## Task brief
Reproduce all the data verbatim.

Exercise input Start Marker

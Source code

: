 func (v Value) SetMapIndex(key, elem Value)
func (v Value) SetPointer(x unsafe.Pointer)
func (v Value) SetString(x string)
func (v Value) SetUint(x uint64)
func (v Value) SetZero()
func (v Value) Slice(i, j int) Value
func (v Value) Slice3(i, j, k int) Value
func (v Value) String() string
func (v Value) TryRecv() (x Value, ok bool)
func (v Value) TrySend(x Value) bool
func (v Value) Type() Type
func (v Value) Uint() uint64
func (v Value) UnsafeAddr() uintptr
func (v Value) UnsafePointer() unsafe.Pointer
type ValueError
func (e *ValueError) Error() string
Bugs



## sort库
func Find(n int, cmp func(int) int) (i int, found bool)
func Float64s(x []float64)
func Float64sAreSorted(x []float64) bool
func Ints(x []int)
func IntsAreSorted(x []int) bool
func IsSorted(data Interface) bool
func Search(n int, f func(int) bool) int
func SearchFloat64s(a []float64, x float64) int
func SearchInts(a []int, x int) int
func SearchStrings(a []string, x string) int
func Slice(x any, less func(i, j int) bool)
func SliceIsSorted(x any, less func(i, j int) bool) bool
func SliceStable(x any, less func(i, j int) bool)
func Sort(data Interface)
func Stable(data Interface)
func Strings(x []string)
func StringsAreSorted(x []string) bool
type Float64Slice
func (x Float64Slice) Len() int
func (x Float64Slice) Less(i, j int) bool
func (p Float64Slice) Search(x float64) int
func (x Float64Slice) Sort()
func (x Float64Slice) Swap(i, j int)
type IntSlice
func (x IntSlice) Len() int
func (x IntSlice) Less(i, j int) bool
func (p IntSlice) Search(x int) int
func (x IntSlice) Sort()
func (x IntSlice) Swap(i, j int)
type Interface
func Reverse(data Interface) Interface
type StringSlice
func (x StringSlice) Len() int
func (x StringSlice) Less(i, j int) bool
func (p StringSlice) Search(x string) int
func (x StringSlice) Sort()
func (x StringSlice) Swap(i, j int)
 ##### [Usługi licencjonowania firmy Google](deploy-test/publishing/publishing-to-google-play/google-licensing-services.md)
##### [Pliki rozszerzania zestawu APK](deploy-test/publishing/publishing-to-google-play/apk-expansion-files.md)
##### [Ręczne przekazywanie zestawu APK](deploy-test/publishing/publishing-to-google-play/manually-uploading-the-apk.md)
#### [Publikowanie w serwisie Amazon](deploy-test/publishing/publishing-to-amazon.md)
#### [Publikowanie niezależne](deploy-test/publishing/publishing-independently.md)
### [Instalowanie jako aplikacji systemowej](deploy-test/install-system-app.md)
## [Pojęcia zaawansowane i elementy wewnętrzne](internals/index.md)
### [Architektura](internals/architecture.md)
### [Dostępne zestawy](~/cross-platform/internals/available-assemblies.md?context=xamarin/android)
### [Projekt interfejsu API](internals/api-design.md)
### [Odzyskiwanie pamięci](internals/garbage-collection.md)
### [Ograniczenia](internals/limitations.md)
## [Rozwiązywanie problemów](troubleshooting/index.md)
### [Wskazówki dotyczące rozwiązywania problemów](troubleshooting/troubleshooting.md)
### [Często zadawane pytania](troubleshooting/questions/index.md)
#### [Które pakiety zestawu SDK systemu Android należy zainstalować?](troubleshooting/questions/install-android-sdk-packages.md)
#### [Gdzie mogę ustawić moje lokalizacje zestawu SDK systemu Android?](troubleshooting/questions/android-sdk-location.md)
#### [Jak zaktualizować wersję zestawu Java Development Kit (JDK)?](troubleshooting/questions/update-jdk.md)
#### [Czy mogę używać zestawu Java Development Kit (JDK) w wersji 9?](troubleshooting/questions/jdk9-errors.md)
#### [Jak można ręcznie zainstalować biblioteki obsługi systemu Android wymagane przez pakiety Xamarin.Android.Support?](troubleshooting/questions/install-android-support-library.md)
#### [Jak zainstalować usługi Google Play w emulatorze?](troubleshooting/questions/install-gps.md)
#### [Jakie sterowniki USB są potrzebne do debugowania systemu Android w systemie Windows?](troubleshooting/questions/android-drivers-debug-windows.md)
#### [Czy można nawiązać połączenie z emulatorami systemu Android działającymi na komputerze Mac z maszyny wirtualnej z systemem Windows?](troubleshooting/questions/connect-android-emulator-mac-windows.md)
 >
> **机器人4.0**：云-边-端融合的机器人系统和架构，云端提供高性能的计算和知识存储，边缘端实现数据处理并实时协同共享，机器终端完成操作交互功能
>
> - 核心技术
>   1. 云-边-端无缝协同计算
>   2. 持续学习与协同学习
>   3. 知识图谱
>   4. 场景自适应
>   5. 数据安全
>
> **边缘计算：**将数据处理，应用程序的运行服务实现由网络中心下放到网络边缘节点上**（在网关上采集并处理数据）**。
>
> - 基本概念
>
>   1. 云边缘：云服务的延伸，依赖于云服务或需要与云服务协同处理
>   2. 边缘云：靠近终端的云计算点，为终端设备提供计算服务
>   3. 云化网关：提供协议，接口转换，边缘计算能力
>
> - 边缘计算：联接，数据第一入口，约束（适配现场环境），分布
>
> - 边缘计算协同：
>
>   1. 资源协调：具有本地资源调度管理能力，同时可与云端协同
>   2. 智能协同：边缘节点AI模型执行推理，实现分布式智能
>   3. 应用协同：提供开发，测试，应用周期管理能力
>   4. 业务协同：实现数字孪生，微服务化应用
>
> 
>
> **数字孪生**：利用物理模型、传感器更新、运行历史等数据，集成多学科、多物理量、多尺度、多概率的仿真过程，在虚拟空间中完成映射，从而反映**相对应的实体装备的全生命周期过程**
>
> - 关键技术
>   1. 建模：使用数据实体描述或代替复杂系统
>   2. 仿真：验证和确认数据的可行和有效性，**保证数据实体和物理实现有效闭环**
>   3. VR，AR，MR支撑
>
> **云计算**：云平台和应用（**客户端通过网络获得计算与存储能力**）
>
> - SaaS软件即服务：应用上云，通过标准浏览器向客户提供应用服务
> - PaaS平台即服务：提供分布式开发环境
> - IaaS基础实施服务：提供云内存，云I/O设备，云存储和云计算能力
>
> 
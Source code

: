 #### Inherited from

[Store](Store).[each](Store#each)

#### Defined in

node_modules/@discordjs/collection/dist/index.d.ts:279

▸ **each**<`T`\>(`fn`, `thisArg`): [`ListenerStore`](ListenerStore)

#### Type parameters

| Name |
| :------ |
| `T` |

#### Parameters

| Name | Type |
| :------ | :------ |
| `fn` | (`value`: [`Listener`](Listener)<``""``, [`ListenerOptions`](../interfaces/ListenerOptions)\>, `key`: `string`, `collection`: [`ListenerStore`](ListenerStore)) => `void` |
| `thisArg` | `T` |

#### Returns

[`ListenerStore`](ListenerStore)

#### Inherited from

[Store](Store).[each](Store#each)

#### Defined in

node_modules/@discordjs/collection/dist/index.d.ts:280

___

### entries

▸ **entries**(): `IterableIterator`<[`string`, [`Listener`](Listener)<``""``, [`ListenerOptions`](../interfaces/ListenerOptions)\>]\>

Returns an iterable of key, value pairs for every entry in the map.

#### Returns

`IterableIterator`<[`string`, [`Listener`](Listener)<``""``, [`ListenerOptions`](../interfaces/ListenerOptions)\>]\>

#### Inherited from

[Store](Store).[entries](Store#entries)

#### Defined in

Exercise input End Marker

## Result
Source code

: func (v Value) SetMapIndex(key, elem Value)
func (v Value) SetPointer(x unsafe.Pointer)
func (v Value) SetString(x string)
func (v Value) SetUint(x uint64)
func (v Value) SetZero()
func (v Value) Slice(i, j int) Value
func (v Value) Slice3(i, j, k int) Value
func (v Value) String() string
func (v Value) TryRecv() (x Value, ok bool)
func (v Value) TrySend(x Value) bool
func (v Value) Type() Type
func (v Value) Uint() uint64
func (v Value) UnsafeAddr() uintptr
func (v Value) UnsafePointer() unsafe.Pointer
type ValueError
func (e *ValueError) Error() string
Bugs



## sort库
func Find(n int, cmp func(int) int) (i int, found bool)
func Float64s(x []float64)
func Float64sAreSorted(x []float64) bool
func Ints(x []int)
func IntsAreSorted(x []int) bool
func IsSorted(data Interface) bool
func Search(n int, f func(int) bool) int
func SearchFloat64s(a []float64, x float64) int
func SearchInts(a []int, x int) int
func SearchStrings(a []string, x string) int
func Slice(x any, less func(i, j int) bool)
func SliceIsSorted(x any, less func(i, j int) bool) bool
func SliceStable(x any, less func(i, j int) bool)
func Sort(data Interface)
func Stable(data Interface)
func Strings(x []string)
func StringsAreSorted(x []string) bool
type Float64Slice
func (x Float64Slice) Len() int
func (x Float64Slice) Less(i, j int) bool
func (p Float64Slice) Search(x float64) int
func (x Float64Slice) Sort()
func (x Float64Slice) Swap(i, j int)
type IntSlice
func (x IntSlice) Len() int
func (x IntSlice) Less(i, j int) bool
func (p IntSlice) Search(x int) int
func (x IntSlice) Sort()
func (x IntSlice) Swap(i, j int)
type Interface
func Reverse(data Interface) Interface
type StringSlice
func (x StringSlice) Len() int
func (x StringSlice) Less(i, j int) bool
func (p StringSlice) Search(x string) int
func (x StringSlice) Sort()
func (x StringSlice) Swap(i, j int)
 ##### [Usługi licencjonowania firmy Google](deploy-test/publishing/publishing-to-google-play/google-licensing-services.md)
##### [Pliki rozszerzania zestawu APK](deploy-test/publishing/publishing-to-google-play/apk-expansion-files.md)
##### [Ręczne przekazywanie zestawu APK](deploy-test/publishing/publishing-to-google-play/manually-uploading-the-apk.md)
#### [Publikowanie w serwisie Amazon](deploy-test/publishing/publishing-to-amazon.md)
#### [Publikowanie niezależne](deploy-test/publishing/publishing-independently.md)
### [Instalowanie jako aplikacji systemowej](deploy-test/install-system-app.md)
## [Pojęcia zaawansowane i elementy wewnętrzne](internals/index.md)
### [Architektura](internals/architecture.md)
### [Dostępne zestawy](~/cross-platform/internals/available-assemblies.md?context=xamarin/android)
### [Projekt interfejsu API](internals/api-design.md)
### [Odzyskiwanie pamięci](internals/garbage-collection.md)
### [Ograniczenia](internals/limitations.md)
## [Rozwiązywanie problemów](troubleshooting/index.md)
### [Wskazówki dotyczące rozwiązywania problemów](troubleshooting/troubleshooting.md)
### [Często zadawane pytania](troubleshooting/questions/index.md)
#### [Które pakiety zestawu SDK systemu Android należy zainstalować?](troubleshooting/questions/install-android-sdk-packages.md)
#### [Gdzie mogę ustawić moje lokalizacje zestawu SDK systemu Android?](troubleshooting/questions/android-sdk-location.md)
#### [Jak zaktualizować wersję zestawu Java Development Kit (JDK)?](troubleshooting/questions/update-jdk.md)
#### [Czy mogę używać zestawu Java Development Kit (JDK) w wersji 9?](troubleshooting/questions/jdk9-errors.md)
#### [Jak można ręcznie zainstalować biblioteki obsługi systemu Android wymagane przez pakiety Xamarin.Android.Support?](troubleshooting/questions/install-android-support-library.md)
#### [Jak zainstalować usługi Google Play w emulatorze?](troubleshooting/questions/install-gps.md)
#### [Jakie sterowniki USB są potrzebne do debugowania systemu Android w systemie Windows?](troubleshooting/questions/android-drivers-debug-windows.md)
#### [Czy można nawiązać połączenie z emulatorami systemu Android działającymi na komputerze Mac z maszyny wirtualnej z systemem Windows?](troubleshooting/questions/connect-android-emulator-mac-windows.md)
 >
> **机器人4.0**：云-边-端融合的机器人系统和架构，云端提供高性能的计算和知识存储，边缘端实现数据处理并实时协同共享，机器终端完成操作交互功能
>
> - 核心技术
>   1. 云-边-端无缝协同计算
>   2. 持续学习与协同学习
>   3. 知识图谱
>   4. 场景自适应
>   5. 数据安全
>
> **边缘计算：**将数据处理，应用程序的运行服务实现由网络中心下放到网络边缘节点上**（在网关上采集并处理数据）**。
>
> - 基本概念
>
>   1. 云边缘：云服务的延伸，依赖于云服务或需要与云服务协同处理
>   2. 边缘云：靠近终端的云计算点，为终端设备提供计算服务
>   3. 云化网关：提供协议，接口转换，边缘计算能力
>
> - 边缘计算：联接，数据第一入口，约束（适配现场环境），分布
>
> - 边缘计算协同：
>
>   1. 资源协调：具有本地资源调度管理能力，同时可与云端协同
>   2. 智能协同：边缘节点AI模型执行推理，实现分布式智能
>   3. 应用协同：提供开发，测试，应用周期管理能力
>   4. 业务协同：实现数字孪生，微服务化应用
>
> 
>
> **数字孪生**：利用物理模型、传感器更新、运行历史等数据，集成多学科、多物理量、多尺度、多概率的仿真过程，在虚拟空间中完成映射，从而反映**相对应的实体装备的全生命周期过程**
>
> - 关键技术
>   1. 建模：使用数据实体描述或代替复杂系统
>   2. 仿真：验证和确认数据的可行和有效性，**保证数据实体和物理实现有效闭环**
>   3. VR，AR，MR支撑
>
> **云计算**：云平台和应用（**客户端通过网络获得计算与存储能力**）
>
> - SaaS软件即服务：应用上云，通过标准浏览器向客户提供应用服务
> - PaaS平台即服务：提供分布式开发环境
> - IaaS基础实施服务：提供云内存，云I/O设备，云存储和云计算能力
>
> 
Source code

: #### Inherited from

[Store](Store).[each](Store#each)

#### Defined in

node_modules/@discordjs/collection/dist/index.d.ts:279

▸ **each**<`T`\>(`fn`, `thisArg`): [`ListenerStore`](ListenerStore)

#### Type parameters

| Name |
| :------ |
| `T` |

#### Parameters

| Name | Type |
| :------ | :------ |
| `fn` | (`value`: [`Listener`](Listener)<``""``, [`ListenerOptions`](../interfaces/ListenerOptions)\>, `key`: `string`, `collection`: [`ListenerStore`](ListenerStore)) => `void` |
| `thisArg` | `T` |

#### Returns

[`ListenerStore`](ListenerStore)

#### Inherited from

[Store](Store).[each](Store#each)

#### Defined in

node_modules/@discordjs/collection/dist/index.d.ts:280

___

### entries

▸ **entries**(): `IterableIterator`<[`string`, [`Listener`](Listener)<``""``, [`ListenerOptions`](../interfaces/ListenerOptions)\>]\>

Returns an iterable of key, value pairs for every entry in the map.

#### Returns

`IterableIterator`<[`string`, [`Listener`](Listener)<``""``, [`ListenerOptions`](../interfaces/ListenerOptions)\>]\>

#### Inherited from

[Store](Store).[entries](Store#entries)

#### Defined in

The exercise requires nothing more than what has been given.